--- The task ---
Return, from the data that follows, each line that holds the word "AddPoolButtonPressed".

--- Excerpted data ---
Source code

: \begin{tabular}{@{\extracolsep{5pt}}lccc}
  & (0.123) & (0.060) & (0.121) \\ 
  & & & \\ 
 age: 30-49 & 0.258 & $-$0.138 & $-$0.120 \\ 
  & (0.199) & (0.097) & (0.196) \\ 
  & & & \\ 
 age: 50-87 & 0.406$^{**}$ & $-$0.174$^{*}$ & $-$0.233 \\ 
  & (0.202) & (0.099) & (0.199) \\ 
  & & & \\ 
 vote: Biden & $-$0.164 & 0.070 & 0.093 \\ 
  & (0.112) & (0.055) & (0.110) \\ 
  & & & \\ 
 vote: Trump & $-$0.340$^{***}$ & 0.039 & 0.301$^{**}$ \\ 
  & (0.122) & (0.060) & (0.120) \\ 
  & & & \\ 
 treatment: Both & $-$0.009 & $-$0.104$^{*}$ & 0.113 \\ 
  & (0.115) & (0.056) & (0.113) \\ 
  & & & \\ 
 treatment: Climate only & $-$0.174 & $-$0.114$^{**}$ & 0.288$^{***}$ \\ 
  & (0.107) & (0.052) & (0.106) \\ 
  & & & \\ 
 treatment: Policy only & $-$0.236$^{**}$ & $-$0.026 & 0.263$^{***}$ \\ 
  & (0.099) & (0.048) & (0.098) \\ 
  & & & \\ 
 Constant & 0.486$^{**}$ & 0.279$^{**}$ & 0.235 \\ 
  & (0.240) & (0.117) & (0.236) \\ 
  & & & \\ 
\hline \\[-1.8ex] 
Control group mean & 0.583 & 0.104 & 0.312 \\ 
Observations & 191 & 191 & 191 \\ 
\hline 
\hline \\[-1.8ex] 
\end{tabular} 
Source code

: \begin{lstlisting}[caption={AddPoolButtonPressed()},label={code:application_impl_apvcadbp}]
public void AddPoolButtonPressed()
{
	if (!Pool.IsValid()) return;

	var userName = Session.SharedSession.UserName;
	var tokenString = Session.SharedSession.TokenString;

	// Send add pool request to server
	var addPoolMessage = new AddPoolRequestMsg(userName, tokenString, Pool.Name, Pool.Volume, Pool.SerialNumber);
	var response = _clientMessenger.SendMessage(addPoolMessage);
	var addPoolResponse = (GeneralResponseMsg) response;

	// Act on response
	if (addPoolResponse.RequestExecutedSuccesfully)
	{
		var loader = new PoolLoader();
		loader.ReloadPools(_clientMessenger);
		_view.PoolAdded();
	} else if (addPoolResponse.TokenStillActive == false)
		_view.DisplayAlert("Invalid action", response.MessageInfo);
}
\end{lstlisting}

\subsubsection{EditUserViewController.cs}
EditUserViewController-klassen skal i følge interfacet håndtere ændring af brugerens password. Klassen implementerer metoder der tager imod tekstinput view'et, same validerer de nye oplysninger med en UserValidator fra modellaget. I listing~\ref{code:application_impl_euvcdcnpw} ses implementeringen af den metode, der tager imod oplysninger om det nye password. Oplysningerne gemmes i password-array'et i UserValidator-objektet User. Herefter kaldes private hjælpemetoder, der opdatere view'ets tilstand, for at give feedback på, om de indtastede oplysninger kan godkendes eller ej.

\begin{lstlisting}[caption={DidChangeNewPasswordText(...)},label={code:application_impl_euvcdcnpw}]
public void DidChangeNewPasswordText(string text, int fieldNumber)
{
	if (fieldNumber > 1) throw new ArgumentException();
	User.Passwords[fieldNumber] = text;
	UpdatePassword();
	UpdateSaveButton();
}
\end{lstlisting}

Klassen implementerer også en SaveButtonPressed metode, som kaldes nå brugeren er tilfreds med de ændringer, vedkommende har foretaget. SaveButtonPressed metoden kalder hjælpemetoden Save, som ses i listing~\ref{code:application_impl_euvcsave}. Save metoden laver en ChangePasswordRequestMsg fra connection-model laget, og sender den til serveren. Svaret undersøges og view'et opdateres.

--- Solution to this exercise ---
: \begin{lstlisting}[caption={AddPoolButtonPressed()},label={code:application_impl_apvcadbp}]
public void AddPoolButtonPressed()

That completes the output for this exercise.